Filter this data down to the lines that hold "robot", and copy them.

Records to use Start Marker

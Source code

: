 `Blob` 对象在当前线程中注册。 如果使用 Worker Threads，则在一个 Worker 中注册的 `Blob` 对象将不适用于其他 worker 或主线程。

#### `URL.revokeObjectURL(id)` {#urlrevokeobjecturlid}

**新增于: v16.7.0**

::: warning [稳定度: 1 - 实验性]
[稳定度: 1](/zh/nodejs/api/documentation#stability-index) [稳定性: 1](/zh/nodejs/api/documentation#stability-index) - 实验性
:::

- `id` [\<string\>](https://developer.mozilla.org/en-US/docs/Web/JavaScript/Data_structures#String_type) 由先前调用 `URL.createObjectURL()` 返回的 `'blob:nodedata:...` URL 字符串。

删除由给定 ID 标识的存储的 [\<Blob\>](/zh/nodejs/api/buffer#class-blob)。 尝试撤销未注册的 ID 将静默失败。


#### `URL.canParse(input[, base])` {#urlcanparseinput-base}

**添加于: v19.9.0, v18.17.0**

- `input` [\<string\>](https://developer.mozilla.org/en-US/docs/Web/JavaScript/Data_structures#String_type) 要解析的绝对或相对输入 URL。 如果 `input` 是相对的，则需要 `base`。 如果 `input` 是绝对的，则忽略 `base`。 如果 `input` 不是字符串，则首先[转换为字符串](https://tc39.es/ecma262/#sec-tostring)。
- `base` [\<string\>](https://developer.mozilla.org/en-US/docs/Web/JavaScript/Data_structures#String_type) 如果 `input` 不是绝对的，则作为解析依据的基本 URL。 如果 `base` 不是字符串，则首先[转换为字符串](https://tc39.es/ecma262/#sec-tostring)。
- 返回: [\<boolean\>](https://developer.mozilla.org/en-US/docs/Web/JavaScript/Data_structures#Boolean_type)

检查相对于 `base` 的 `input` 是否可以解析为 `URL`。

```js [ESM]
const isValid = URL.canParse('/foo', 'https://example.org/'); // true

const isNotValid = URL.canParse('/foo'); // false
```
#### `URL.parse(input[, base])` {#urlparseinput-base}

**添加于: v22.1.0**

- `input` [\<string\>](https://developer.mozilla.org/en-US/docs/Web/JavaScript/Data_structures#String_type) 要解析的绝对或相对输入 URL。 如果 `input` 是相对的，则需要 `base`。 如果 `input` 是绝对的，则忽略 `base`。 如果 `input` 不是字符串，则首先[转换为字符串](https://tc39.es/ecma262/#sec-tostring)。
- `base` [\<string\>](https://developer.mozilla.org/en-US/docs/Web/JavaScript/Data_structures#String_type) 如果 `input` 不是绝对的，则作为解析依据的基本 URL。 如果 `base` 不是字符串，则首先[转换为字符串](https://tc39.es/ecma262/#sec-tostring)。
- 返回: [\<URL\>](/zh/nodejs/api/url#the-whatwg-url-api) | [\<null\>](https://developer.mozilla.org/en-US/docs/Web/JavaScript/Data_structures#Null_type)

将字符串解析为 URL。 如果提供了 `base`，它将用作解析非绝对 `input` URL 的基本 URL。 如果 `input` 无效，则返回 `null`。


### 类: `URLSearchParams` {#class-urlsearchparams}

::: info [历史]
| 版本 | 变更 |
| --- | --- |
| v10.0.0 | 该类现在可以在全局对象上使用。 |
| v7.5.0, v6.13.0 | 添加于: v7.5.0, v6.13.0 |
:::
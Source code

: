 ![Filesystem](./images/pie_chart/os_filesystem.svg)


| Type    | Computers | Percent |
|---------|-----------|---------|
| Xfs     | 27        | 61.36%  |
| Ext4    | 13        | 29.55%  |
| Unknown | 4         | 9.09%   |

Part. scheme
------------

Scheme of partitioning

Records to use End Marker
Records to use Start Marker

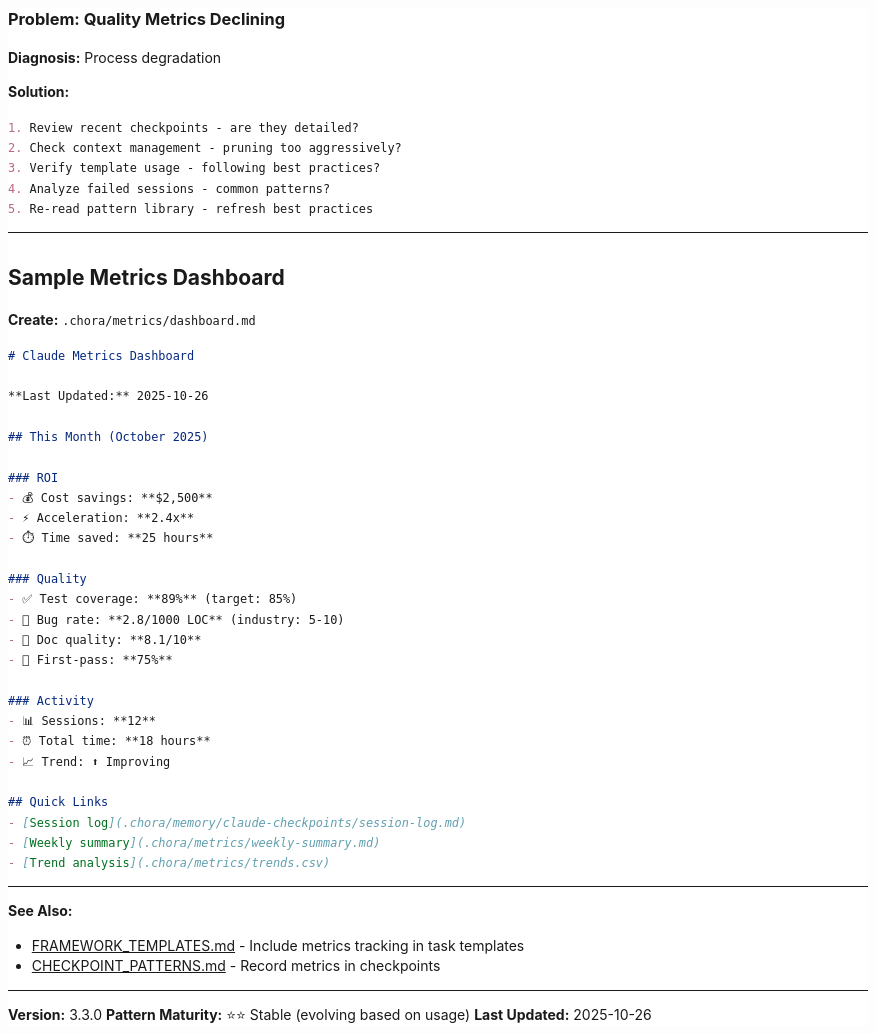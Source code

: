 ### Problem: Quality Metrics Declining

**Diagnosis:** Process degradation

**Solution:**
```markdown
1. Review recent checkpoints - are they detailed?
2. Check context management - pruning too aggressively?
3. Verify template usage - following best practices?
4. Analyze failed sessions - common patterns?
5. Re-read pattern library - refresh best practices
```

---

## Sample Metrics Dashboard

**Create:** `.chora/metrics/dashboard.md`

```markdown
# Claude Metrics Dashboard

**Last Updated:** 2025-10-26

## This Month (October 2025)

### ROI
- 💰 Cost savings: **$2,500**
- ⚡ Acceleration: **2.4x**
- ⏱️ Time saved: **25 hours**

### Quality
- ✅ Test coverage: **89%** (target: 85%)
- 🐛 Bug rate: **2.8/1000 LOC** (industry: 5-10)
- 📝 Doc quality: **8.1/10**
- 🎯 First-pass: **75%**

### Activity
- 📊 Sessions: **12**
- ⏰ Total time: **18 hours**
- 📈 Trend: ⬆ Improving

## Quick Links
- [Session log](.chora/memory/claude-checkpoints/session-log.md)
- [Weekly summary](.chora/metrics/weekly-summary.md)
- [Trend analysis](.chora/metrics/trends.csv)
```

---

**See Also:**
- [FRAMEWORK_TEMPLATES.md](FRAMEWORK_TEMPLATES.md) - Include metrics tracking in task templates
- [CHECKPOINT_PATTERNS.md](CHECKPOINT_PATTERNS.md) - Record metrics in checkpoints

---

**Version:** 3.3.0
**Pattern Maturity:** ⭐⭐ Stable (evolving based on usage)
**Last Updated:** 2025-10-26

Records to use End Marker
Records to use Start Marker

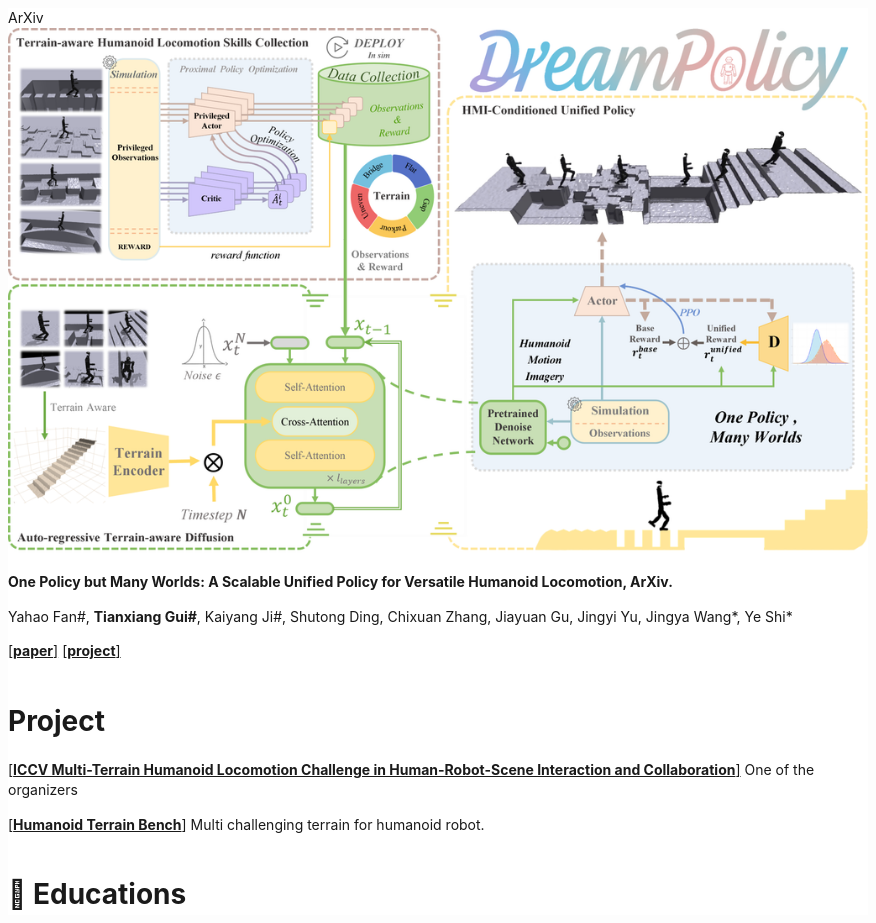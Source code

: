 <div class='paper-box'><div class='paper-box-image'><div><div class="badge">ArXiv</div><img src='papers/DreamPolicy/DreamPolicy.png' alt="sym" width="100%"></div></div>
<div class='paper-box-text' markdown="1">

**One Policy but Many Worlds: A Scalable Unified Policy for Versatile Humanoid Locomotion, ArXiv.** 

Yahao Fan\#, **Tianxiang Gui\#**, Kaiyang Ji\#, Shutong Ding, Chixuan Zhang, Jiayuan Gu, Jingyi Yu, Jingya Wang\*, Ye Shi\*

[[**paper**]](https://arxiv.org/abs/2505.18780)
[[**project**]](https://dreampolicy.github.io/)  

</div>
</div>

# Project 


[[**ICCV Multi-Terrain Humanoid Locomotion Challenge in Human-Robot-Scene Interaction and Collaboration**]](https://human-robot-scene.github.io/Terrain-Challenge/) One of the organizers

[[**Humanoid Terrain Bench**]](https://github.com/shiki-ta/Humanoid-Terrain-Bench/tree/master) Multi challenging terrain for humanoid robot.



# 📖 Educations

Records to use End Marker

■ Result for this task ■
[[**ICCV Multi-Terrain Humanoid Locomotion Challenge in Human-Robot-Scene Interaction and Collaboration**]](https://human-robot-scene.github.io/Terrain-Challenge/) One of the organizers
[[**Humanoid Terrain Bench**]](https://github.com/shiki-ta/Humanoid-Terrain-Bench/tree/master) Multi challenging terrain for humanoid robot.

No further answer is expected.